#### [TASK]
Which lines in the data below contain the string "Ubuntu"? Show each one.

START PROVIDED ENTRIES

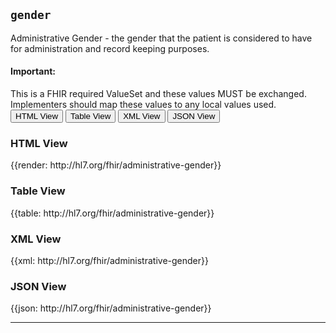 ## `gender`


Administrative Gender - the gender that the patient is considered to have for administration and record keeping purposes.

<div markdown="span" class="alert alert-warning" role="alert"><i class="fa fa-information"></i><h4>Important:</h4>
This is a FHIR required ValueSet and these values MUST be exchanged. Implementers should map these values to any local values used. 
</div>

<div class="tab">
 <button class="tablinks active" onclick="openTab(event, 'HTML View')">HTML View</button>
 <button class="tablinks" onclick="openTab(event, 'Table View')">Table View</button>
  <button class="tablinks" onclick="openTab(event, 'XML View')">XML View</button>
  <button class="tablinks" onclick="openTab(event, 'JSON View')">JSON View</button>
</div>

<div id="HTML View" class="tabcontent" style="display:block">
  <h3>HTML View</h3>
{{render:	http://hl7.org/fhir/administrative-gender}}
</div>

<div id="Table View" class="tabcontent">
  <h3>Table View</h3>
{{table:	http://hl7.org/fhir/administrative-gender}}
</div>

<div id="XML View" class="tabcontent">
  <h3>XML View</h3>
{{xml:	http://hl7.org/fhir/administrative-gender}}
</div>

<div id="JSON View" class="tabcontent">
  <h3>JSON View</h3>
{{json:	http://hl7.org/fhir/administrative-gender}}
</div>

---
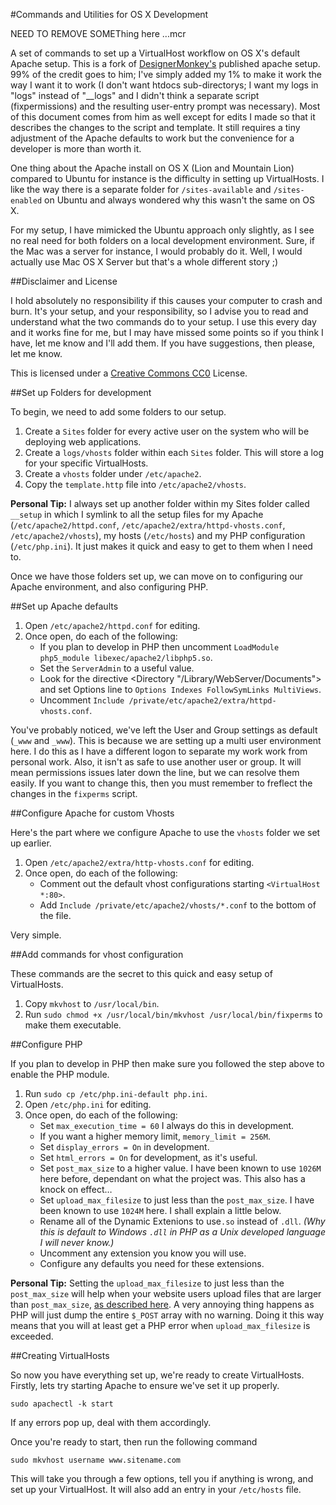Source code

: #Commands and Utilities for OS X Development

NEED TO REMOVE SOMEThing here ...mcr

A set of commands to set up a VirtualHost workflow on OS X's default Apache setup. This is a fork of [DesignerMonkey's](https://github.com/designermonkey/apache-setup-osx) published apache setup. 99% of the credit goes to him; I've simply added my 1% to make it work the way I want it to work (I don't want htdocs sub-directorys; I want my logs in "logs" instead of "__logs" and I didn't think a separate script (fixpermissions) and the resulting user-entry prompt was necessary). Most of this document comes from him as well except for edits I made so that it describes the changes to the script and template. It still requires a tiny adjustment of the Apache defaults to work but the convenience for a developer is more than worth it. 

One thing about the Apache install on OS X (Lion and Mountain Lion) compared to Ubuntu for instance is the difficulty in setting up VirtualHosts. I like the way there is a separate folder for `/sites-available` and `/sites-enabled` on Ubuntu and always wondered why this wasn't the same on OS X.

For my setup, I have mimicked the Ubuntu approach only slightly, as I see no real need for both folders on a local development environment. Sure, if the Mac was a server for instance, I would probably do it. Well, I would actually use Mac OS X Server but that's a whole different story ;)

##Disclaimer and License

I hold absolutely no responsibility if this causes your computer to crash and burn. It's your setup, and your responsibility, so I advise you to read and understand what the two commands do to your setup. I use this every day and it works fine for me, but I may have missed some points so if you think I have, let me know and I'll add them. If you have suggestions, then please, let me know.

This is licensed under a [Creative Commons CC0](http://creativecommons.org/publicdomain/zero/1.0/) License.

##Set up Folders for development

To begin, we need to add some folders to our setup.

1.	Create a `Sites` folder for every active user on the system who will be deploying web applications.
2.	Create a `logs/vhosts` folder within each `Sites` folder. This will store a log for your specific VirtualHosts.
2.	Create a `vhosts` folder under `/etc/apache2`.
3.	Copy the `template.http` file into `/etc/apache2/vhosts`.

**Personal Tip:** I always set up another folder within my Sites folder called `__setup` in which I symlink to all the setup files for my Apache (`/etc/apache2/httpd.conf`, `/etc/apache2/extra/httpd-vhosts.conf`, `/etc/apache2/vhosts`), my hosts (`/etc/hosts`) and my PHP configuration (`/etc/php.ini`). It just makes it quick and easy to get to them when I need to.

Once we have those folders set up, we can move on to configuring our Apache environment, and also configuring PHP.

##Set up Apache defaults

1.	Open `/etc/apache2/httpd.conf` for editing.
2.	Once open, do each of the following:
	-	If you plan to develop in PHP then uncomment `LoadModule php5_module libexec/apache2/libphp5.so`.
	-	Set the `ServerAdmin` to a useful value.
	-   Look for the directive <Directory "/Library/WebServer/Documents"> and set Options line to `Options Indexes FollowSymLinks MultiViews`.
	-	Uncomment `Include /private/etc/apache2/extra/httpd-vhosts.conf`.

You've probably noticed, we've left the User and Group settings as default (`_www` and `_www`). This is because we are setting up a multi user environment here. I do this as I have a different logon to separate my work work from personal work. Also, it isn't as safe to use another user or group. It will mean permissions issues later down the line, but we can resolve them easily. If you want to change this, then you must remember to freflect the changes in the `fixperms` script.

##Configure Apache for custom Vhosts

Here's the part where we configure Apache to use the `vhosts` folder we set up earlier.

1.	Open `/etc/apache2/extra/http-vhosts.conf` for editing.
2.	Once open, do each of the following:
	-	Comment out the default vhost configurations starting `<VirtualHost *:80>`.
	-	Add `Include /private/etc/apache2/vhosts/*.conf` to the bottom of the file.

Very simple.

##Add commands for vhost configuration

These commands are the secret to this quick and easy setup of VirtualHosts.

1.	Copy `mkvhost` to `/usr/local/bin`.
2.	Run `sudo chmod +x /usr/local/bin/mkvhost /usr/local/bin/fixperms` to make them executable.

##Configure PHP

If you plan to develop in PHP then make sure you followed the step above to enable the PHP module.

1.	Run `sudo cp /etc/php.ini-default php.ini`.
2.	Open `/etc/php.ini` for editing.
3.	Once open, do each of the following:
	-	Set `max_execution_time = 60` I always do this in development.
	-	If you want a higher memory limit, `memory_limit = 256M`.
	-	Set `display_errors = On` in development.
	-	Set `html_errors = On` for development, as it's useful.
	-	Set `post_max_size` to a higher value. I have been known to use `1026M` here before, dependant on what the project was. This also has a knock on effect…
	-	Set `upload_max_filesize` to just less than the `post_max_size`. I have been known to use `1024M` here. I shall explain a little below.
	-	Rename all of the Dynamic Extenions to use`.so` instead of `.dll`. *(Why this is default to Windows `.dll` in PHP as a Unix developed language I will never know.)*
	-	Uncomment any extension you know you will use.
	-	Configure any defaults you need for these extensions.

**Personal Tip:** Setting the `upload_max_filesize` to just less than the `post_max_size` will help when your website users upload files that are larger than `post_max_size`, [as described here](http://stackoverflow.com/questions/2133652/how-to-gracefully-handle-files-that-exceed-phps-post-max-size/2133726#2133726). A very annoying thing happens as PHP will just dump the entire `$_POST` array with no warning. Doing it this way means that you will at least get a PHP error when `upload_max_filesize` is exceeded.

##Creating VirtualHosts

So now you have everything set up, we're ready to create VirtualHosts. Firstly, lets try starting Apache to ensure we've set it up properly.

    sudo apachectl -k start

If any errors pop up, deal with them accordingly.

Once you're ready to start, then run the following command

    sudo mkvhost username www.sitename.com

This will take you through a few options, tell you if anything is wrong, and set up your VirtualHost. It will also add an entry in your `/etc/hosts` file.
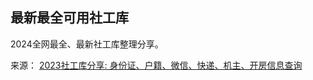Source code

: ## 最新最全可用社工库


2024全网最全、最新社工库整理分享。




来源： <a href="https://www.4spaces.org/1240.html" target="_blank">2023社工库分享: 身份证、户籍、微信、快递、机主、开房信息查询</a>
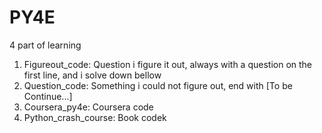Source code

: # PY4E
4 part of learning
1. Figureout_code: Question i figure it out, always with a question on the first line, and i solve down bellow
2. Question_code: Something i could not figure out, end with [To be Continue...]
3. Coursera_py4e: Coursera code
4. Python_crash_course: Book codek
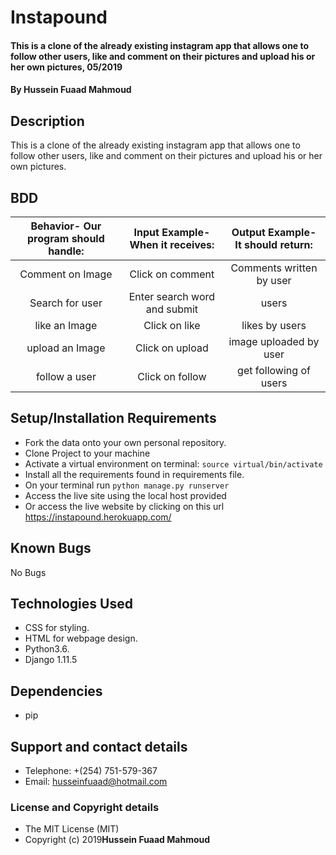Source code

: # Instapound
#### This is a clone of the already existing instagram app that allows one to follow other users, like and comment on their pictures and upload his or her own pictures, 05/2019

#### By **Hussein Fuaad Mahmoud**

## Description
This is a clone of the already existing instagram app that allows one to follow other users, like and comment on their pictures and upload his or her own pictures.

## BDD
| Behavior- Our program should handle: | Input Example- When it receives: | Output Example- It should return: |
| :-------------: | :-------------: | :-------------: |
| Comment on Image | Click on comment  | Comments written by user |
| Search for user | Enter search word and submit | users |
| like an Image | Click on like  | likes by users |
| upload an Image | Click on upload  | image uploaded by user |
| follow a user | Click on follow  | get following of users |

## Setup/Installation Requirements
* Fork the data onto your own personal repository.
* Clone Project to your machine
* Activate a virtual environment on terminal: `source virtual/bin/activate`
* Install all the requirements found in requirements file.
* On your terminal run `python manage.py runserver`
* Access the live site using the local host provided
* Or access the live website by clicking on this url https://instapound.herokuapp.com/

## Known Bugs
No Bugs

## Technologies Used
* CSS for styling.
* HTML for webpage design.
* Python3.6.
* Django 1.11.5

## Dependencies
* pip

## Support and contact details
* Telephone: +(254) 751-579-367
* Email: husseinfuaad@hotmail.com

### License and Copyright details
* The MIT License (MIT)
* Copyright (c) 2019**Hussein Fuaad Mahmoud**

END PROVIDED ENTRIES

#### [TASK RESPONSE]
One thing about the Apache install on OS X (Lion and Mountain Lion) compared to Ubuntu for instance is the difficulty in setting up VirtualHosts. I like the way there is a separate folder for `/sites-available` and `/sites-enabled` on Ubuntu and always wondered why this wasn't the same on OS X.
For my setup, I have mimicked the Ubuntu approach only slightly, as I see no real need for both folders on a local development environment. Sure, if the Mac was a server for instance, I would probably do it. Well, I would actually use Mac OS X Server but that's a whole different story ;)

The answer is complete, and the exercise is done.